### What to produce
For each record that follows, give it back exactly, with no pictures included.

### Records supplied
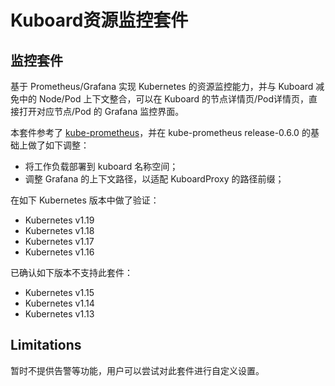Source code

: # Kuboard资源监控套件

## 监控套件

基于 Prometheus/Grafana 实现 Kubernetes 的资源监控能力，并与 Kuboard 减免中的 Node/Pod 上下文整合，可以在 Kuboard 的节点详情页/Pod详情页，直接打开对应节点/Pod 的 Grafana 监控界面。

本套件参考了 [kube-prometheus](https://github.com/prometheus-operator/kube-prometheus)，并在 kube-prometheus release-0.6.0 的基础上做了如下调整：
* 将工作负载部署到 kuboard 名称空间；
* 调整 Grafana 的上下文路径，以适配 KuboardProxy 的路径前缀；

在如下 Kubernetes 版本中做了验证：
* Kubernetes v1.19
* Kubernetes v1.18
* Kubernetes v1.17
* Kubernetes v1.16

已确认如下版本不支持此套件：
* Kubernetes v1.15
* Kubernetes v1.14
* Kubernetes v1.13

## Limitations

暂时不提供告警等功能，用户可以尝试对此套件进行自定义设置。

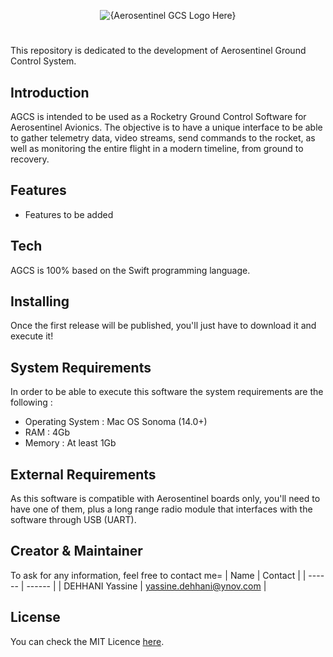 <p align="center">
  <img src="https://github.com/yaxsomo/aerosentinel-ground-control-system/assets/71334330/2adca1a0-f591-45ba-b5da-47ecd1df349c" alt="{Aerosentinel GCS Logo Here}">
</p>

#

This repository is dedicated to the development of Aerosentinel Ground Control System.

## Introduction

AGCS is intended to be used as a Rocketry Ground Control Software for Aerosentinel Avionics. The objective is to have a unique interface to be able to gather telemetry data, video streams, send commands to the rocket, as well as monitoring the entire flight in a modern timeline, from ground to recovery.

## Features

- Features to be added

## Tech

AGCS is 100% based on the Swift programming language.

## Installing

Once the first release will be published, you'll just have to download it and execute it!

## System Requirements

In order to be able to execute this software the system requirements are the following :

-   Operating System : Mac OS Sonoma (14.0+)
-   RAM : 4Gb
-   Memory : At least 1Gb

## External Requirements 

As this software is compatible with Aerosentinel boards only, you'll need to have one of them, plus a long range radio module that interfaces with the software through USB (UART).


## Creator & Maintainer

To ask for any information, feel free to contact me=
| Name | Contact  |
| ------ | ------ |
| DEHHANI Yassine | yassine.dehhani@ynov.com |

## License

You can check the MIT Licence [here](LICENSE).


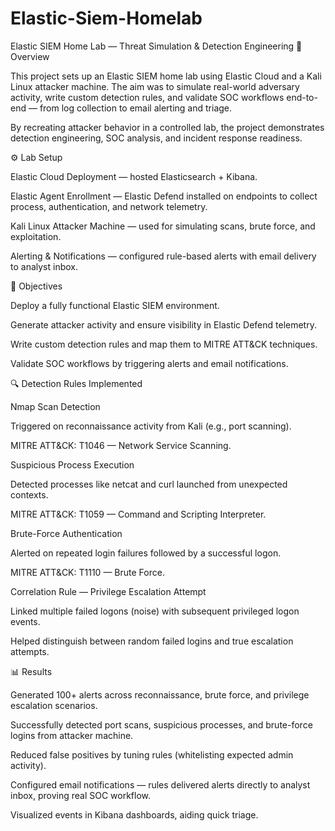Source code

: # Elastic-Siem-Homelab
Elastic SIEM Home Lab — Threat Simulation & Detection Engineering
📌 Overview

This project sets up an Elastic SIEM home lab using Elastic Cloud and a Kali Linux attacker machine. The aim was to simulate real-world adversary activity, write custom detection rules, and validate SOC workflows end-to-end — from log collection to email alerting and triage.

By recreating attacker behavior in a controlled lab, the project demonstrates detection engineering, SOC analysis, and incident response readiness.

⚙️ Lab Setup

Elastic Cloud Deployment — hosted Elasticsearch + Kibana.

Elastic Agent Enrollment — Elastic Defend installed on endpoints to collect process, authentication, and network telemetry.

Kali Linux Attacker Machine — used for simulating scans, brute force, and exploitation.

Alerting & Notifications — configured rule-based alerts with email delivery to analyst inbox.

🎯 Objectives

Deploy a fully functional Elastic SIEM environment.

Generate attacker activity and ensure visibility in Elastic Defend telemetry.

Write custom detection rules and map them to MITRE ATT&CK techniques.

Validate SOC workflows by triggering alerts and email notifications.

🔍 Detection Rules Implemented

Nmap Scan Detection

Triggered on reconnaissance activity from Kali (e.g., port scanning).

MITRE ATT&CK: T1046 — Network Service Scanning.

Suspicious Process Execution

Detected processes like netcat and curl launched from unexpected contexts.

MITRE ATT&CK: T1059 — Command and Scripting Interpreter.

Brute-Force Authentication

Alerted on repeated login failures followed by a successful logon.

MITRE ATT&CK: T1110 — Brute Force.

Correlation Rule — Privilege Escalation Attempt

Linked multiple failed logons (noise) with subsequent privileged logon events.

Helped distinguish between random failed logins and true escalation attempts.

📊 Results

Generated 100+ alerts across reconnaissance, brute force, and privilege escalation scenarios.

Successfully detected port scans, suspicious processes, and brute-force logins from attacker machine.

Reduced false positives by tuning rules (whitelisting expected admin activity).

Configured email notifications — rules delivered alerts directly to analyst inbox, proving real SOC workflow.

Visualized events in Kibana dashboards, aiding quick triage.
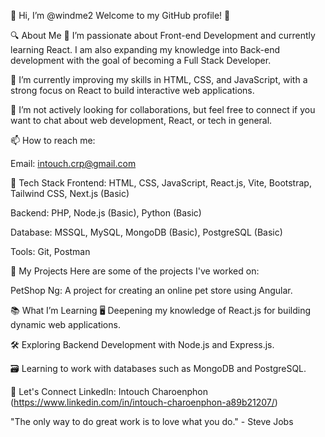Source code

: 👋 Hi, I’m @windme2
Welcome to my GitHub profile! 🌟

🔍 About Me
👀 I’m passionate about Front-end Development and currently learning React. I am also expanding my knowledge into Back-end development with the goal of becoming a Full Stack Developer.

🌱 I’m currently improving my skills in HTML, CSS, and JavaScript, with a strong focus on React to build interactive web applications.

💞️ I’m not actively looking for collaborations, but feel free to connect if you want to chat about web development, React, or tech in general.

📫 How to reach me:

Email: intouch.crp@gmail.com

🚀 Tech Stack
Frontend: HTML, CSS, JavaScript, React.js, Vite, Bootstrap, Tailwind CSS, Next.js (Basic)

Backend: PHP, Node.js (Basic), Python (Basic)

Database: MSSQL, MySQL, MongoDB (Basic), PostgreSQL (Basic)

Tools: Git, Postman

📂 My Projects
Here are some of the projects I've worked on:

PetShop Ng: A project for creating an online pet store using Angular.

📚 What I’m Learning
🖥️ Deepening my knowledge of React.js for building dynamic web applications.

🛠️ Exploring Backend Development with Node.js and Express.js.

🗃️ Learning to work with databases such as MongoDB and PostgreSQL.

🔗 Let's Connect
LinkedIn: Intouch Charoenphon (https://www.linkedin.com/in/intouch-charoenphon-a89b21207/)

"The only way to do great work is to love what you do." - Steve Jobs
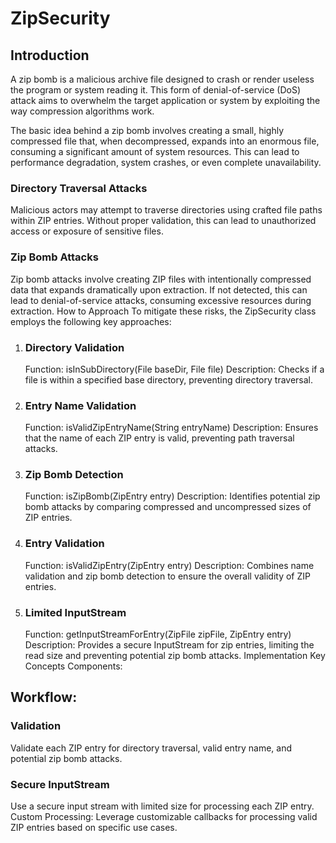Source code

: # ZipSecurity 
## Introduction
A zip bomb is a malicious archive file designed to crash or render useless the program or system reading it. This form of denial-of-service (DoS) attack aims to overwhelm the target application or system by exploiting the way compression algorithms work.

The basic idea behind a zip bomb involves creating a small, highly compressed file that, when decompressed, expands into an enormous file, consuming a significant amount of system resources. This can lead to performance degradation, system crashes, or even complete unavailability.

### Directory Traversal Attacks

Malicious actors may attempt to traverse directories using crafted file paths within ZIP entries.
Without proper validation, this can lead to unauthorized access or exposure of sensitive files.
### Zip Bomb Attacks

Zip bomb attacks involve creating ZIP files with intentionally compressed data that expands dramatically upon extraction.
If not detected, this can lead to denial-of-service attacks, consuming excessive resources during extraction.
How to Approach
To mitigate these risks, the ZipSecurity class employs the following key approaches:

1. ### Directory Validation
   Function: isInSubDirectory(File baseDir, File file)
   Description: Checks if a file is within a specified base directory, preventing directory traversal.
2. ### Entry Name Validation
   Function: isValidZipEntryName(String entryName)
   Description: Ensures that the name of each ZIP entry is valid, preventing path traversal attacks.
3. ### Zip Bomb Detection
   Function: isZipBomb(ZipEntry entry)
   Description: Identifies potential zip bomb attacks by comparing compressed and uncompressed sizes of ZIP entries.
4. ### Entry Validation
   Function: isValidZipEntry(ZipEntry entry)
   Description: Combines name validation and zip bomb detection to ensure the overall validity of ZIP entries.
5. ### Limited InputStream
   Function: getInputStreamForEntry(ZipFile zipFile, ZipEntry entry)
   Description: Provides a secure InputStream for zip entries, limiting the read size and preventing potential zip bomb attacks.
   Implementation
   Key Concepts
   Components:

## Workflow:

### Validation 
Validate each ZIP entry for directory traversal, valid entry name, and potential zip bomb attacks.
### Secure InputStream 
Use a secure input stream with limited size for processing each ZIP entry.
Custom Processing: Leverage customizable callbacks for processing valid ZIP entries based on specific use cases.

### Exercise answer
Source code

: # Kuboard资源监控套件

## 监控套件

基于 Prometheus/Grafana 实现 Kubernetes 的资源监控能力，并与 Kuboard 减免中的 Node/Pod 上下文整合，可以在 Kuboard 的节点详情页/Pod详情页，直接打开对应节点/Pod 的 Grafana 监控界面。

本套件参考了 [kube-prometheus](https://github.com/prometheus-operator/kube-prometheus)，并在 kube-prometheus release-0.6.0 的基础上做了如下调整：
* 将工作负载部署到 kuboard 名称空间；
* 调整 Grafana 的上下文路径，以适配 KuboardProxy 的路径前缀；

在如下 Kubernetes 版本中做了验证：
* Kubernetes v1.19
* Kubernetes v1.18
* Kubernetes v1.17
* Kubernetes v1.16

已确认如下版本不支持此套件：
* Kubernetes v1.15
* Kubernetes v1.14
* Kubernetes v1.13

## Limitations

暂时不提供告警等功能，用户可以尝试对此套件进行自定义设置。

 <p align="center">
  <img src="https://github.com/yaxsomo/aerosentinel-ground-control-system/assets/71334330/2adca1a0-f591-45ba-b5da-47ecd1df349c" alt="{Aerosentinel GCS Logo Here}">
</p>

#

This repository is dedicated to the development of Aerosentinel Ground Control System.

## Introduction

AGCS is intended to be used as a Rocketry Ground Control Software for Aerosentinel Avionics. The objective is to have a unique interface to be able to gather telemetry data, video streams, send commands to the rocket, as well as monitoring the entire flight in a modern timeline, from ground to recovery.

## Features

- Features to be added

## Tech

AGCS is 100% based on the Swift programming language.

## Installing

Once the first release will be published, you'll just have to download it and execute it!

## System Requirements

In order to be able to execute this software the system requirements are the following :

-   Operating System : Mac OS Sonoma (14.0+)
-   RAM : 4Gb
-   Memory : At least 1Gb

## External Requirements 

As this software is compatible with Aerosentinel boards only, you'll need to have one of them, plus a long range radio module that interfaces with the software through USB (UART).


## Creator & Maintainer

To ask for any information, feel free to contact me=
| Name | Contact  |
| ------ | ------ |
| DEHHANI Yassine | yassine.dehhani@ynov.com |

## License

You can check the MIT Licence [here](LICENSE).


Source code

: # Elastic-Siem-Homelab
Elastic SIEM Home Lab — Threat Simulation & Detection Engineering
📌 Overview

This project sets up an Elastic SIEM home lab using Elastic Cloud and a Kali Linux attacker machine. The aim was to simulate real-world adversary activity, write custom detection rules, and validate SOC workflows end-to-end — from log collection to email alerting and triage.

By recreating attacker behavior in a controlled lab, the project demonstrates detection engineering, SOC analysis, and incident response readiness.

⚙️ Lab Setup

Elastic Cloud Deployment — hosted Elasticsearch + Kibana.

Elastic Agent Enrollment — Elastic Defend installed on endpoints to collect process, authentication, and network telemetry.

Kali Linux Attacker Machine — used for simulating scans, brute force, and exploitation.

Alerting & Notifications — configured rule-based alerts with email delivery to analyst inbox.

🎯 Objectives

Deploy a fully functional Elastic SIEM environment.

Generate attacker activity and ensure visibility in Elastic Defend telemetry.

Write custom detection rules and map them to MITRE ATT&CK techniques.

Validate SOC workflows by triggering alerts and email notifications.

🔍 Detection Rules Implemented

Nmap Scan Detection

Triggered on reconnaissance activity from Kali (e.g., port scanning).

MITRE ATT&CK: T1046 — Network Service Scanning.

Suspicious Process Execution

Detected processes like netcat and curl launched from unexpected contexts.

MITRE ATT&CK: T1059 — Command and Scripting Interpreter.

Brute-Force Authentication

Alerted on repeated login failures followed by a successful logon.

MITRE ATT&CK: T1110 — Brute Force.

Correlation Rule — Privilege Escalation Attempt

Linked multiple failed logons (noise) with subsequent privileged logon events.

Helped distinguish between random failed logins and true escalation attempts.

📊 Results

Generated 100+ alerts across reconnaissance, brute force, and privilege escalation scenarios.

Successfully detected port scans, suspicious processes, and brute-force logins from attacker machine.

Reduced false positives by tuning rules (whitelisting expected admin activity).

Configured email notifications — rules delivered alerts directly to analyst inbox, proving real SOC workflow.

Visualized events in Kibana dashboards, aiding quick triage.
Source code

: 👋 Hi, I’m @windme2
Welcome to my GitHub profile! 🌟

🔍 About Me
👀 I’m passionate about Front-end Development and currently learning React. I am also expanding my knowledge into Back-end development with the goal of becoming a Full Stack Developer.

🌱 I’m currently improving my skills in HTML, CSS, and JavaScript, with a strong focus on React to build interactive web applications.

💞️ I’m not actively looking for collaborations, but feel free to connect if you want to chat about web development, React, or tech in general.

📫 How to reach me:

Email: intouch.crp@gmail.com

🚀 Tech Stack
Frontend: HTML, CSS, JavaScript, React.js, Vite, Bootstrap, Tailwind CSS, Next.js (Basic)

Backend: PHP, Node.js (Basic), Python (Basic)

Database: MSSQL, MySQL, MongoDB (Basic), PostgreSQL (Basic)

Tools: Git, Postman

📂 My Projects
Here are some of the projects I've worked on:

PetShop Ng: A project for creating an online pet store using Angular.

📚 What I’m Learning
🖥️ Deepening my knowledge of React.js for building dynamic web applications.

🛠️ Exploring Backend Development with Node.js and Express.js.

🗃️ Learning to work with databases such as MongoDB and PostgreSQL.

🔗 Let's Connect
LinkedIn: Intouch Charoenphon (https://www.linkedin.com/in/intouch-charoenphon-a89b21207/)

"The only way to do great work is to love what you do." - Steve Jobs
Source code

: # ZipSecurity 
## Introduction
A zip bomb is a malicious archive file designed to crash or render useless the program or system reading it. This form of denial-of-service (DoS) attack aims to overwhelm the target application or system by exploiting the way compression algorithms work.

The basic idea behind a zip bomb involves creating a small, highly compressed file that, when decompressed, expands into an enormous file, consuming a significant amount of system resources. This can lead to performance degradation, system crashes, or even complete unavailability.

### Directory Traversal Attacks

Malicious actors may attempt to traverse directories using crafted file paths within ZIP entries.
Without proper validation, this can lead to unauthorized access or exposure of sensitive files.
### Zip Bomb Attacks

Zip bomb attacks involve creating ZIP files with intentionally compressed data that expands dramatically upon extraction.
If not detected, this can lead to denial-of-service attacks, consuming excessive resources during extraction.
How to Approach
To mitigate these risks, the ZipSecurity class employs the following key approaches:

1. ### Directory Validation
   Function: isInSubDirectory(File baseDir, File file)
   Description: Checks if a file is within a specified base directory, preventing directory traversal.
2. ### Entry Name Validation
   Function: isValidZipEntryName(String entryName)
   Description: Ensures that the name of each ZIP entry is valid, preventing path traversal attacks.
3. ### Zip Bomb Detection
   Function: isZipBomb(ZipEntry entry)
   Description: Identifies potential zip bomb attacks by comparing compressed and uncompressed sizes of ZIP entries.
4. ### Entry Validation
   Function: isValidZipEntry(ZipEntry entry)
   Description: Combines name validation and zip bomb detection to ensure the overall validity of ZIP entries.
5. ### Limited InputStream
   Function: getInputStreamForEntry(ZipFile zipFile, ZipEntry entry)
   Description: Provides a secure InputStream for zip entries, limiting the read size and preventing potential zip bomb attacks.
   Implementation
   Key Concepts
   Components:

## Workflow:

### Validation 
Validate each ZIP entry for directory traversal, valid entry name, and potential zip bomb attacks.
### Secure InputStream 
Use a secure input stream with limited size for processing each ZIP entry.
Custom Processing: Leverage customizable callbacks for processing valid ZIP entries based on specific use cases.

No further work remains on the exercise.